Before: GLEICHER, P.J., and CAVANAGH and LETICA, JJ.
PER CURIAM.
The circuit court conducted a bench trial and convicted defendant of domestic violence,
third offense, MCL 750.81(5), a felony. The court sentenced defendant as a domestic violence
third offender to two years’ probation. On appeal, defendant contends that the court, prosecutor,
and his own counsel proceeded under the wrong statutory framework. He asserts that the
prosecutor was required to establish his two prior convictions at trial, not sentencing. Absent such
evidence, defendant argues, the court could not convict and sentence him to an enhanced felony
offense.

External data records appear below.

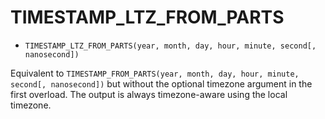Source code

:# TIMESTAMP_LTZ_FROM_PARTS


-   `TIMESTAMP_LTZ_FROM_PARTS(year, month, day, hour, minute, second[, nanosecond])`

Equivalent to `TIMESTAMP_FROM_PARTS(year, month, day, hour, minute, second[, nanosecond])`
but without the optional timezone argument in the first overload. The output
is always timezone-aware using the local timezone.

We discern no error and affirm.
I. BACKGROUND
Defendant was charged with assault and battery of a domestic partner, MCL 750.81(2), for
assaulting his ex-girlfriend in November 2018. The felony complaint included a “third offense
notice,” stating that defendant had prior domestic violence convictions in 2001 and 2011. 1 The
complaint notified defendant that he would be subject to an enhanced sentence as contemplated in
MCL 750.81(5). Following the preliminary examination, the district court bound defendant over
for trial on the charge of domestic violence, third offense. The prosecutor filed a notice of intent
to present evidence of defendant’s prior acts of domestic violence, which included defendant’s two
prior convictions against his ex-wife and two prior uncharged acts of violence against the current
victim. The prosecutor again noted that defendant was subject to an enhanced sentence as a third
1
The prosecutor later corrected the complaint to reflect two prior convictions in 2001.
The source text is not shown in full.